[PROBLEM TO WORK ON] Using the data beneath, show every line that includes the word "xmlDoc".

>>

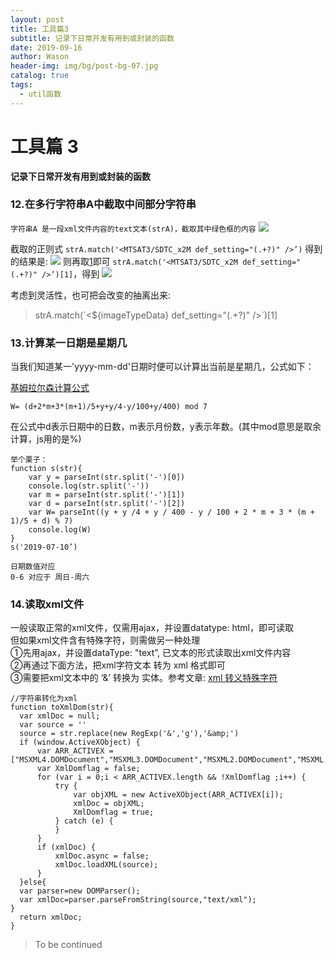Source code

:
 ```yaml
---
layout: post
title: 工具篇3
subtitle: 记录下日常开发有用到或封装的函数
date: 2019-09-16
author: Wason
header-img: img/bg/post-bg-07.jpg
catalog: true
tags:
  - util函数
---
```


# 工具篇 3 #  
**记录下日常开发有用到或封装的函数**

### 12.在多行字符串A中截取中间部分字符串
`字符串A 是一段xml文件内容的text文本(strA)，截取其中绿色框的内容`
![](http://wason419.github.io/img/20190916/201909161201.png)

截取的正则式 `strA.match('<MTSAT3/SDTC_x2M def_setting="(.+?)" />’)`
得到的结果是:
![](http://wason419.github.io/img/20190916/201909161202.png)
则再取[1]即可 `strA.match('<MTSAT3/SDTC_x2M def_setting="(.+?)" />’)[1]`，得到
![](http://wason419.github.io/img/20190916/201909161203.png)

考虑到灵活性，也可把会改变的抽离出来:

>strA.match(\`<${imageTypeData} def_setting="(.+?)" />\`)\[1\]
### 13.计算某一日期是星期几
当我们知道某一'yyyy-mm-dd'日期时便可以计算出当前是星期几，公式如下：

[基姆拉尔森计算公式][1]
```
W= (d+2*m+3*(m+1)/5+y+y/4-y/100+y/400) mod 7
```
在公式中d表示日期中的日数，m表示月份数，y表示年数。(其中mod意思是取余计算，js用的是%)
```
举个栗子：
function s(str){
    var y = parseInt(str.split('-')[0])
    console.log(str.split('-'))
    var m = parseInt(str.split('-')[1])
    var d = parseInt(str.split('-')[2])
    var W= parseInt((y + y /4 + y / 400 - y / 100 + 2 * m + 3 * (m + 1)/5 + d) % 7)
    console.log(W)
}
s('2019-07-10’)

日期数值对应
0-6 对应于 周日-周六
```

### 14.读取xml文件
一般读取正常的xml文件，仅需用ajax，并设置datatype: html，即可读取  
但如果xml文件含有特殊字符，则需做另一种处理  
①先用ajax，并设置dataType: "text”, 已文本的形式读取出xml文件内容  
②再通过下面方法，把xml字符文本 转为 xml 格式即可  
③需要把xml文本中的 ‘&’ 转换为 实体。参考文章: [xml 转义特殊字符][2]
```
//字符串转化为xml
function toXmlDom(str){
  var xmlDoc = null;
  var source = ''
  source = str.replace(new RegExp('&','g'),'&amp;')
  if (window.ActiveXObject) {
      var ARR_ACTIVEX = ["MSXML4.DOMDocument","MSXML3.DOMDocument","MSXML2.DOMDocument","MSXML.DOMDocument","Microsoft.XmlDom"];
      var XmlDomflag = false;
      for (var i = 0;i < ARR_ACTIVEX.length && !XmlDomflag ;i++) {
          try {
              var objXML = new ActiveXObject(ARR_ACTIVEX[i]);
              xmlDoc = objXML;
              XmlDomflag = true;
          } catch (e) {
          }
      }
      if (xmlDoc) {  
          xmlDoc.async = false;
          xmlDoc.loadXML(source);
      }
  }else{
  var parser=new DOMParser();
  var xmlDoc=parser.parseFromString(source,"text/xml");
}
  return xmlDoc;
}
```

>To be continued

[1]: https://baike.baidu.com/item/%E5%9F%BA%E5%A7%86%E6%8B%89%E5%B0%94%E6%A3%AE%E8%AE%A1%E7%AE%97%E5%85%AC%E5%BC%8F/713396?fr=aladdin
[2]: https://www.cnblogs.com/catgatp/p/6403326.html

<<

[OUTPUT OF THE TASK]
  var xmlDoc = null;
              xmlDoc = objXML;
      if (xmlDoc) {  
          xmlDoc.async = false;
          xmlDoc.loadXML(source);
  var xmlDoc=parser.parseFromString(source,"text/xml");
  return xmlDoc;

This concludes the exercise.